What your public IP address actually is
Every device on the internet needs an address so data knows where to go. The number shown above is your public IP address — the one your internet service provider (ISP) assigns to your connection and the only address the wider internet ever sees. Every device in your home or office usually shares this single public address, because your router uses a technique called NAT (Network Address Translation) to map many internal devices onto it.
That public address is different from your private (local) IP — something like 192.168.1.50 or 10.0.0.4 — which only has meaning inside your own network and can't be reached directly from the internet. A website you visit sees your public IP; it never sees your private one.
IPv4 vs.
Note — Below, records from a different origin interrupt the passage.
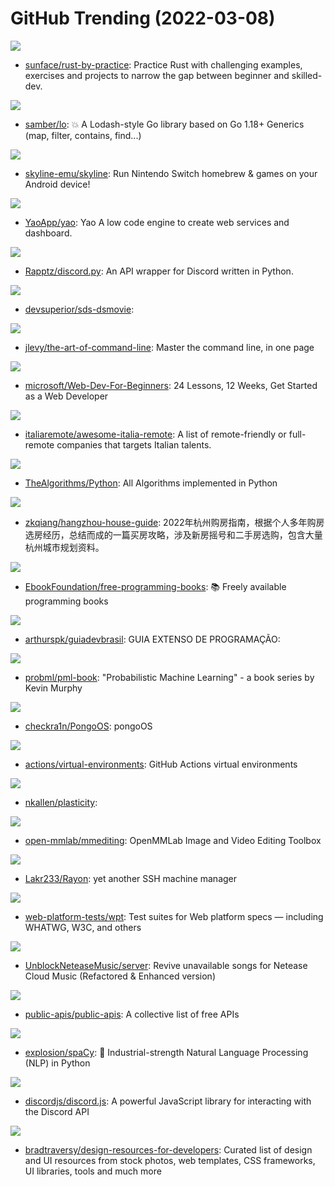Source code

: # GitHub Trending (2022-03-08)

![](https://img.shields.io/badge/Rust-New%20385-green?style=flat-square&logo=appveyor)
- [sunface/rust-by-practice](https://github.com/sunface/rust-by-practice): Practice Rust with challenging examples, exercises and projects to narrow the gap between beginner and skilled-dev.

![](https://img.shields.io/badge/Go-New%20662-green?style=flat-square&logo=appveyor)
- [samber/lo](https://github.com/samber/lo): 💥 A Lodash-style Go library based on Go 1.18+ Generics (map, filter, contains, find...)

![](https://img.shields.io/badge/C%2B%2B-New%2033-green?style=flat-square&logo=appveyor)
- [skyline-emu/skyline](https://github.com/skyline-emu/skyline): Run Nintendo Switch homebrew & games on your Android device!

![](https://img.shields.io/badge/Go-New%20262-green?style=flat-square&logo=appveyor)
- [YaoApp/yao](https://github.com/YaoApp/yao): Yao A low code engine to create web services and dashboard.

![](https://img.shields.io/badge/Python-New%2035-green?style=flat-square&logo=appveyor)
- [Rapptz/discord.py](https://github.com/Rapptz/discord.py): An API wrapper for Discord written in Python.

![](https://img.shields.io/badge/none-New%2018-green?style=flat-square&logo=appveyor)
- [devsuperior/sds-dsmovie](https://github.com/devsuperior/sds-dsmovie): 

![](https://img.shields.io/badge/none-New%20110-green?style=flat-square&logo=appveyor)
- [jlevy/the-art-of-command-line](https://github.com/jlevy/the-art-of-command-line): Master the command line, in one page

![](https://img.shields.io/badge/JavaScript-New%20349-green?style=flat-square&logo=appveyor)
- [microsoft/Web-Dev-For-Beginners](https://github.com/microsoft/Web-Dev-For-Beginners): 24 Lessons, 12 Weeks, Get Started as a Web Developer

![](https://img.shields.io/badge/Go-New%2048-green?style=flat-square&logo=appveyor)
- [italiaremote/awesome-italia-remote](https://github.com/italiaremote/awesome-italia-remote): A list of remote-friendly or full-remote companies that targets Italian talents.

![](https://img.shields.io/badge/Python-New%20353-green?style=flat-square&logo=appveyor)
- [TheAlgorithms/Python](https://github.com/TheAlgorithms/Python): All Algorithms implemented in Python

![](https://img.shields.io/badge/JavaScript-New%2065-green?style=flat-square&logo=appveyor)
- [zkqiang/hangzhou-house-guide](https://github.com/zkqiang/hangzhou-house-guide): 2022年杭州购房指南，根据个人多年购房选房经历，总结而成的一篇买房攻略，涉及新房摇号和二手房选购，包含大量杭州城市规划资料。

![](https://img.shields.io/badge/none-New%20491-green?style=flat-square&logo=appveyor)
- [EbookFoundation/free-programming-books](https://github.com/EbookFoundation/free-programming-books): 📚 Freely available programming books

![](https://img.shields.io/badge/none-New%2087-green?style=flat-square&logo=appveyor)
- [arthurspk/guiadevbrasil](https://github.com/arthurspk/guiadevbrasil): GUIA EXTENSO DE PROGRAMAÇÃO:

![](https://img.shields.io/badge/Jupyter%20Notebook-New%2042-green?style=flat-square&logo=appveyor)
- [probml/pml-book](https://github.com/probml/pml-book): "Probabilistic Machine Learning" - a book series by Kevin Murphy

![](https://img.shields.io/badge/C-New%209-green?style=flat-square&logo=appveyor)
- [checkra1n/PongoOS](https://github.com/checkra1n/PongoOS): pongoOS

![](https://img.shields.io/badge/PowerShell-New%2011-green?style=flat-square&logo=appveyor)
- [actions/virtual-environments](https://github.com/actions/virtual-environments): GitHub Actions virtual environments

![](https://img.shields.io/badge/TypeScript-New%20143-green?style=flat-square&logo=appveyor)
- [nkallen/plasticity](https://github.com/nkallen/plasticity): 

![](https://img.shields.io/badge/Python-New%205-green?style=flat-square&logo=appveyor)
- [open-mmlab/mmediting](https://github.com/open-mmlab/mmediting): OpenMMLab Image and Video Editing Toolbox

![](https://img.shields.io/badge/Swift-New%20332-green?style=flat-square&logo=appveyor)
- [Lakr233/Rayon](https://github.com/Lakr233/Rayon): yet another SSH machine manager

![](https://img.shields.io/badge/HTML-New%208-green?style=flat-square&logo=appveyor)
- [web-platform-tests/wpt](https://github.com/web-platform-tests/wpt): Test suites for Web platform specs — including WHATWG, W3C, and others

![](https://img.shields.io/badge/JavaScript-New%2023-green?style=flat-square&logo=appveyor)
- [UnblockNeteaseMusic/server](https://github.com/UnblockNeteaseMusic/server): Revive unavailable songs for Netease Cloud Music (Refactored & Enhanced version)

![](https://img.shields.io/badge/Python-New%20430-green?style=flat-square&logo=appveyor)
- [public-apis/public-apis](https://github.com/public-apis/public-apis): A collective list of free APIs

![](https://img.shields.io/badge/Python-New%2012-green?style=flat-square&logo=appveyor)
- [explosion/spaCy](https://github.com/explosion/spaCy): 💫 Industrial-strength Natural Language Processing (NLP) in Python

![](https://img.shields.io/badge/JavaScript-New%20268-green?style=flat-square&logo=appveyor)
- [discordjs/discord.js](https://github.com/discordjs/discord.js): A powerful JavaScript library for interacting with the Discord API

![](https://img.shields.io/badge/none-New%2097-green?style=flat-square&logo=appveyor)
- [bradtraversy/design-resources-for-developers](https://github.com/bradtraversy/design-resources-for-developers): Curated list of design and UI resources from stock photos, web templates, CSS frameworks, UI libraries, tools and much more

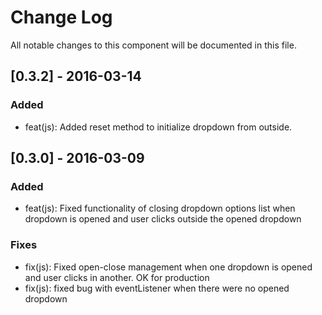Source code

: # Change Log
All notable changes to this component will be documented in this file.

## [0.3.2] - 2016-03-14
### Added
- feat(js): Added reset method to initialize dropdown from outside.

## [0.3.0] - 2016-03-09
### Added
- feat(js): Fixed functionality of closing dropdown options list when dropdown is opened and user clicks outside the opened dropdown

### Fixes
- fix(js): Fixed open-close management when one dropdown is opened and user clicks in another. OK for production
- fix(js): fixed bug with eventListener when there were no opened dropdown
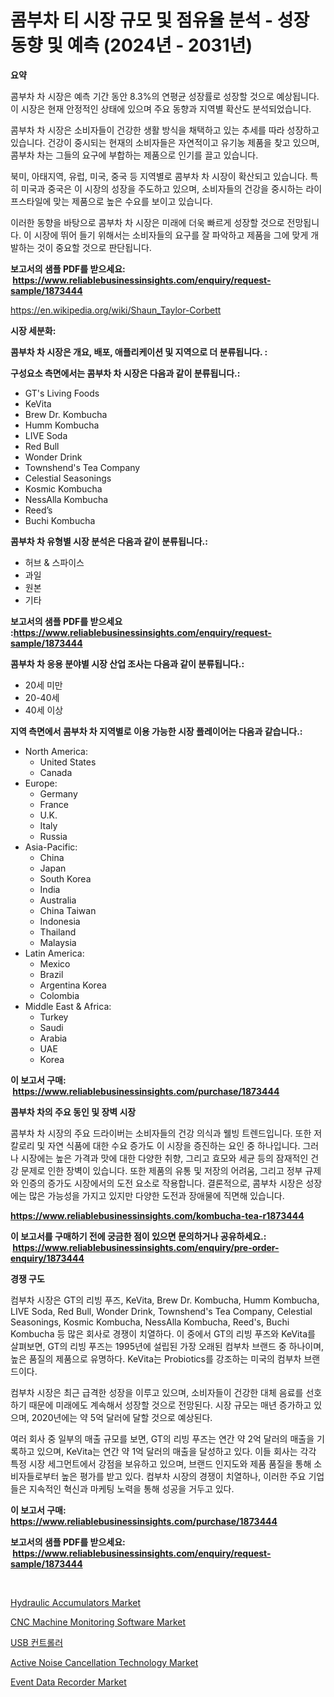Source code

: <p><h1>콤부차 티 시장 규모 및 점유율 분석 - 성장 동향 및 예측 (2024년 - 2031년)</h1></p><p><strong>요약</strong></p>
<p><p>콤부차 차 시장은 예측 기간 동안 8.3%의 연평균 성장률로 성장할 것으로 예상됩니다. 이 시장은 현재 안정적인 상태에 있으며 주요 동향과 지역별 확산도 분석되었습니다.</p><p>콤부차 차 시장은 소비자들이 건강한 생활 방식을 채택하고 있는 추세를 따라 성장하고 있습니다. 건강이 중시되는 현재의 소비자들은 자연적이고 유기농 제품을 찾고 있으며, 콤부차 차는 그들의 요구에 부합하는 제품으로 인기를 끌고 있습니다.</p><p>북미, 아태지역, 유럽, 미국, 중국 등 지역별로 콤부차 차 시장이 확산되고 있습니다. 특히 미국과 중국은 이 시장의 성장을 주도하고 있으며, 소비자들의 건강을 중시하는 라이프스타일에 맞는 제품으로 높은 수요를 보이고 있습니다.</p><p>이러한 동향을 바탕으로 콤부차 차 시장은 미래에 더욱 빠르게 성장할 것으로 전망됩니다. 이 시장에 뛰어 들기 위해서는 소비자들의 요구를 잘 파악하고 제품을 그에 맞게 개발하는 것이 중요할 것으로 판단됩니다.</p></p>
<p><strong>보고서의 샘플 PDF를 받으세요: &nbsp;<a href="https://www.reliablebusinessinsights.com/enquiry/request-sample/1873444">https://www.reliablebusinessinsights.com/enquiry/request-sample/1873444</a></strong></p>
<p><a href="https://en.wikipedia.org/wiki/Shaun_Taylor-Corbett">https://en.wikipedia.org/wiki/Shaun_Taylor-Corbett</a></p>
<p><strong>시장 세분화:</strong></p>
<p><strong> 콤부차 차 시장은 개요, 배포, 애플리케이션 및 지역으로 더 분류됩니다. :</strong></p>
<p><strong>구성요소 측면에서는 콤부차 차 시장은 다음과 같이 분류됩니다.:</strong></p>
<p><ul><li>GT's Living Foods</li><li>KeVita</li><li>Brew Dr. Kombucha</li><li>Humm Kombucha</li><li>LIVE Soda</li><li>Red Bull</li><li>Wonder Drink</li><li>Townshend's Tea Company</li><li>Celestial Seasonings</li><li>Kosmic Kombucha</li><li>NessAlla Kombucha</li><li>Reed’s</li><li>Buchi Kombucha</li></ul></p>
<p><strong> 콤부차 차 유형별 시장 분석은 다음과 같이 분류됩니다.:</strong></p>
<p><ul><li>허브 & 스파이스</li><li>과일</li><li>원본</li><li>기타</li></ul></p>
<p><strong>보고서의 샘플 PDF를 받으세요 :<a href="https://www.reliablebusinessinsights.com/enquiry/request-sample/1873444">https://www.reliablebusinessinsights.com/enquiry/request-sample/1873444</a></strong></p>
<p><strong> 콤부차 차 응용 분야별 시장 산업 조사는 다음과 같이 분류됩니다.:</strong></p>
<p><ul><li>20세 미만</li><li>20-40세</li><li>40세 이상</li></ul></p>
<p><strong>지역 측면에서 콤부차 차 지역별로 이용 가능한 시장 플레이어는 다음과 같습니다.:</strong></p>
<p><ul>
    <li>
        North America:
        <ul>
            <li>United States</li>
            <li>Canada</li>
        </ul>
    </li>
    <li>
        Europe:
        <ul>
            <li>Germany</li>
            <li>France</li>
            <li>U.K.</li>
            <li>Italy</li>
            <li>Russia</li>
        </ul>
    </li>
    <li>
        Asia-Pacific:
        <ul>
            <li>China</li>
            <li>Japan</li>
            <li>South Korea</li>
            <li>India</li>
            <li>Australia</li>
            <li>China Taiwan</li>
            <li>Indonesia</li>
            <li>Thailand</li>
            <li>Malaysia</li>
        </ul>
    </li>
    <li>
        Latin America:
        <ul>
            <li>Mexico</li>
            <li>Brazil</li>
            <li>Argentina Korea</li>
            <li>Colombia</li>
        </ul>
    </li>
    <li>
        Middle East & Africa:
        <ul>
            <li>Turkey</li>
            <li>Saudi</li>
            <li>Arabia</li>
            <li>UAE</li>
            <li>Korea</li>
        </ul>
    </li>
    </ul></p>
<p><strong>이 보고서 구매: &nbsp;<a href="https://www.reliablebusinessinsights.com/purchase/1873444">https://www.reliablebusinessinsights.com/purchase/1873444</a></strong></p>
<p><strong>콤부차 차의 주요 동인 및 장벽 시장</strong></p>
<p><p>콤부차 차 시장의 주요 드라이버는 소비자들의 건강 의식과 웰빙 트렌드입니다. 또한 저칼로리 및 자연 식품에 대한 수요 증가도 이 시장을 증진하는 요인 중 하나입니다. 그러나 시장에는 높은 가격과 맛에 대한 다양한 취향, 그리고 효모와 세균 등의 잠재적인 건강 문제로 인한 장벽이 있습니다. 또한 제품의 유통 및 저장의 어려움, 그리고 정부 규제와 인증의 증가도 시장에서의 도전 요소로 작용합니다. 결론적으로, 콤부차 시장은 성장에는 많은 가능성을 가지고 있지만 다양한 도전과 장애물에 직면해 있습니다.</p></p>
<p><strong><a href="https://www.reliablebusinessinsights.com/kombucha-tea-r1873444">https://www.reliablebusinessinsights.com/kombucha-tea-r1873444</a></strong></p>
<p><strong>이 보고서를 구매하기 전에 궁금한 점이 있으면 문의하거나 공유하세요.: &nbsp;<a href="https://www.reliablebusinessinsights.com/enquiry/pre-order-enquiry/1873444">https://www.reliablebusinessinsights.com/enquiry/pre-order-enquiry/1873444</a></strong></p>
<p><strong>경쟁 구도</strong></p>
<p><p>컴부차 시장은 GT의 리빙 푸즈, KeVita, Brew Dr. Kombucha, Humm Kombucha, LIVE Soda, Red Bull, Wonder Drink, Townshend's Tea Company, Celestial Seasonings, Kosmic Kombucha, NessAlla Kombucha, Reed's, Buchi Kombucha 등 많은 회사로 경쟁이 치열하다. 이 중에서 GT의 리빙 푸즈와 KeVita를 살펴보면, GT의 리빙 푸즈는 1995년에 설립된 가장 오래된 컴부차 브랜드 중 하나이며, 높은 품질의 제품으로 유명하다. KeVita는 Probiotics를 강조하는 미국의 컴부차 브랜드이다.</p><p>컴부차 시장은 최근 급격한 성장을 이루고 있으며, 소비자들이 건강한 대체 음료를 선호하기 때문에 미래에도 계속해서 성장할 것으로 전망된다. 시장 규모는 매년 증가하고 있으며, 2020년에는 약 5억 달러에 달할 것으로 예상된다.</p><p>여러 회사 중 일부의 매출 규모를 보면, GT의 리빙 푸즈는 연간 약 2억 달러의 매출을 기록하고 있으며, KeVita는 연간 약 1억 달러의 매출을 달성하고 있다. 이들 회사는 각각 특정 시장 세그먼트에서 강점을 보유하고 있으며, 브랜드 인지도와 제품 품질을 통해 소비자들로부터 높은 평가를 받고 있다. 컴부차 시장의 경쟁이 치열하나, 이러한 주요 기업들은 지속적인 혁신과 마케팅 노력을 통해 성공을 거두고 있다.</p></p>
<p><strong>이 보고서 구매: &nbsp; <a href="https://www.reliablebusinessinsights.com/purchase/1873444">https://www.reliablebusinessinsights.com/purchase/1873444</a></strong></p>
<p><strong>보고서의 샘플 PDF를 받으세요: &nbsp;<a href="https://www.reliablebusinessinsights.com/enquiry/request-sample/1873444">https://www.reliablebusinessinsights.com/enquiry/request-sample/1873444</a></strong><strong></strong></p>
<p>&nbsp;</p>
<p><p><a href="https://medium.com/@lavernacole31/hydraulic-accumulators-market-global-market-share-and-ranking-overall-sales-and-demand-forecast-35b5c4bba497">Hydraulic Accumulators Market</a></p><p><a href="https://issuu.com/reportprime-2/docs/cnc-machine-monitoring-software-market-size-2030.p">CNC Machine Monitoring Software Market</a></p><p><a href="https://github.com/Nicolasrown5/Market-Research-Report-List-1/blob/main/81217172590.md">USB 컨트롤러</a></p><p><a href="https://issuu.com/reportprime-2/docs/active-noise-cancellation-technology-market-size-2">Active Noise Cancellation Technology Market</a></p><p><a href="https://github.com/luckyshygirl/Market-Research-Report-List-5/blob/main/event-data-recorder-market.md">Event Data Recorder Market</a></p></p>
IPv6 — why you may see two
There are two versions of the Internet Protocol in active use, and many modern connections run both at once (this is called dual-stack).
IPv4
The original and still most common format. It's a 32-bit address written as four numbers from 0–255, like 203.0.113.42. That design allows roughly 4.3 billion unique addresses — which sounded enormous in the 1980s but has long since run out. NAT and address recycling are what keep IPv4 working today.
IPv6
The long-term successor, built to solve that exhaustion problem. It's a 128-bit address written as eight groups of hexadecimal digits, like 2001:0db8:85a3::8a2e:0370:7334 (long runs of zeros can be collapsed to ::). The address space is so vast — about 340 undecillion addresses — that every device on Earth could have billions of its own. Adoption keeps climbing, but it's gradual, which is why dual-stack is so common.
What your IP reveals — and what it doesn't
An IP address is less private than people fear, but also less revealing than they imagine. From the address alone, a website or service can reasonably determine:
- Your ISP or organization — the network that owns the address block.
- Your ASN — the Autonomous System Number identifying that network operator on the global routing table.
- An approximate location — usually accurate to your city or region, derived from where your ISP allocates addresses. It is an estimate, not a fix; it's frequently off by a city and occasionally by a lot.
What it does not directly expose is your name, your street address, your specific device, or what you're browsing. Mapping an IP to a real identity generally requires records held by the ISP, which they release only under legal process.
Changing or hiding your IP
If you'd rather not present your real address, a VPN or proxy routes your traffic through an intermediary server, so sites see that server's IP and location instead of yours. Refresh this page while connected to a VPN and you'll watch the numbers above change. Restarting your router can also change a dynamic IPv4 address, though many home connections keep the same one for long stretches.